Sera-t-on surpris de lire que les idées de Luther auraient été prêchées dans la région de Gap par un binôme de moines, l’un Dominicain, l’autre franciscain ?

« La Réforme éveilla très tôt de profonds échos dans les pays francophones. Dès 1519, les ouvrages de Luther étaient vendus à Paris. […]. Calvin exerça son activité à la fois à Genève et auprès des huguenots français. Après des études de droit, de lettres et de théologie, le jeune et brillant humaniste converti à la Réforme fut retenu à Genève en 1536 par Guillaume Farel qui y prêchait depuis quatre ans. ». 2

Les nombreux petits groupes qui s’étaient constitués en France à partir des années 1520 se transformèrent peu à peu en véritables Églises grâce aux nombreux prédicateurs envoyés par Genève : Guillaume Farel, natif de Gap y avait prêché la réforme dès 1522 après des études théologiques à Paris. On estime qu'il existait presque 700 communautés fin 1561, le quart de la population étant gagné aux idées de la Réforme. 3

« Il faut en tous cas se persuader, contrairement à ce que l’on a cru longtemps, que ce n’est pas l’inconduite du clergé, notamment celle du bas clergé séculier avec lequel les fidèles étaient le plus souvent en contact, qui a fait basculer une partie de l’Europe du côté de la Réforme protestante. L’enquête à cet égard doit s’orienter dans une direction religieuse et non morale et chercher pourquoi l'Église a le plus souvent mal répondu à l’attente religieuse des foules, mal distribué les sacrements, mal dit la messe, mal prié. Si les prêtres avaient eu femmes et enfants, mais avaient célébré dévotement la messe, avaient été des confesseurs éclairés, et surtout avaient enseigné le catéchisme, il y a bien des chances que la Réforme protestante ne se serait jamais produite ». 4

Ainsi, saint Vincent de Paul fonda la congrégation de la Mission après avoir rencontré un curé que ne connaissait même pas les paroles de l’absolution.

L'introduction de la Réforme dans nos Vallées remonterait à l'époque de la prédication de Guillaume Farel à Gap en 1522, en 1540 un paysan de Guillestre est condamné par l'Inquisition. 5 Les sanglantes persécutions contre les vaudois de Provence (massacre de Mérindol et des villages du Lubéron en 1545) voient affluer les réfugiés.

Une parenthèse s'impose à nouveau. À l’origine, un riche marchand de Lyon, dénommé Pierre Vaudès, ou Valdès, ou encore Valdo, abandonne ses biens et prêche l'Évangile sur les places publiques. La mort subite et brutale d'un mai proche au beau milieu d'une fête qu'il donnait l'aurait- dit-on, bouleversé. 6 Bientôt rejoint par de nombreux sympathisants, les Vaudois suscitent d'abord l'intérêt de l'Église Romaine, qui entend Valdo à l'occasion du Concile de 1177, puis le rejet en 1179 et finalement l'excommunication en 1184 : il était hors de question pour l'Église Romaine que de simples laïcs prêchent l'Évangile, et en langue du peuple de surcroît !
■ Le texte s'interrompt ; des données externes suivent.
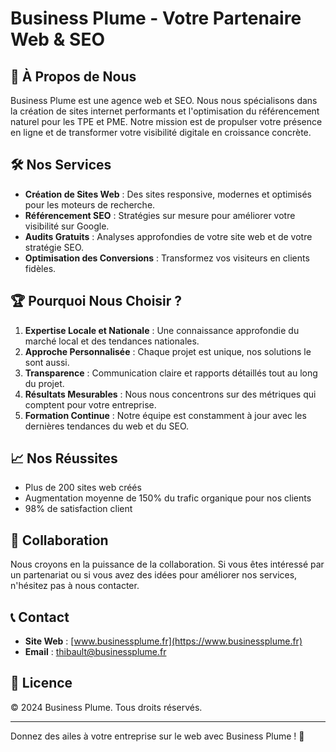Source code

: # Business Plume - Votre Partenaire Web & SEO

## 🚀 À Propos de Nous

Business Plume est une agence web et SEO. Nous nous spécialisons dans la création de sites internet performants et l'optimisation du référencement naturel pour les TPE et PME. Notre mission est de propulser votre présence en ligne et de transformer votre visibilité digitale en croissance concrète.

## 🛠️ Nos Services

- **Création de Sites Web** : Des sites responsive, modernes et optimisés pour les moteurs de recherche.
- **Référencement SEO** : Stratégies sur mesure pour améliorer votre visibilité sur Google.
- **Audits Gratuits** : Analyses approfondies de votre site web et de votre stratégie SEO.
- **Optimisation des Conversions** : Transformez vos visiteurs en clients fidèles.

## 🏆 Pourquoi Nous Choisir ?

1. **Expertise Locale et Nationale** : Une connaissance approfondie du marché local et des tendances nationales.
2. **Approche Personnalisée** : Chaque projet est unique, nos solutions le sont aussi.
3. **Transparence** : Communication claire et rapports détaillés tout au long du projet.
4. **Résultats Mesurables** : Nous nous concentrons sur des métriques qui comptent pour votre entreprise.
5. **Formation Continue** : Notre équipe est constamment à jour avec les dernières tendances du web et du SEO.

## 📈 Nos Réussites

- Plus de 200 sites web créés
- Augmentation moyenne de 150% du trafic organique pour nos clients
- 98% de satisfaction client

## 🤝 Collaboration

Nous croyons en la puissance de la collaboration. Si vous êtes intéressé par un partenariat ou si vous avez des idées pour améliorer nos services, n'hésitez pas à nous contacter.

## 📞 Contact

- **Site Web** : [www.businessplume.fr](https://www.businessplume.fr)
- **Email** : thibault@businessplume.fr

## 📄 Licence

© 2024 Business Plume. Tous droits réservés.

---

Donnez des ailes à votre entreprise sur le web avec Business Plume ! 🚀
Après avoir essaimé en Allemagne, en Flandre, en Aragon, en Italie du Nord, les Vaudois firent l’objet de persécutions pendant plusieurs siècles. Au XVIe siècle, les seuls groupes organisés de Vaudois ne subsistaient plus que dans quelques vallées alpines, en Dauphiné, en Piémont et en Savoie et ils adhérèrent au protestantisme en 1532, sous l’impulsion du savoisien Guillaume Farel. Dès lors, tous les protestants des États de Savoie furent désignés communément sous le nom de Vaudois.

En 1560, le duc de Savoie lance soudainement son armée dans les vallées du versant italien et en Ubaye pour extirper l'hérésie. Repoussé dans les vallées piémontaises, il est contraint de conclure la paix et reconnaît la religion en 1561. Une décennie de paix permet aux Réformés de d'organiser ses les deux versants des Alpes.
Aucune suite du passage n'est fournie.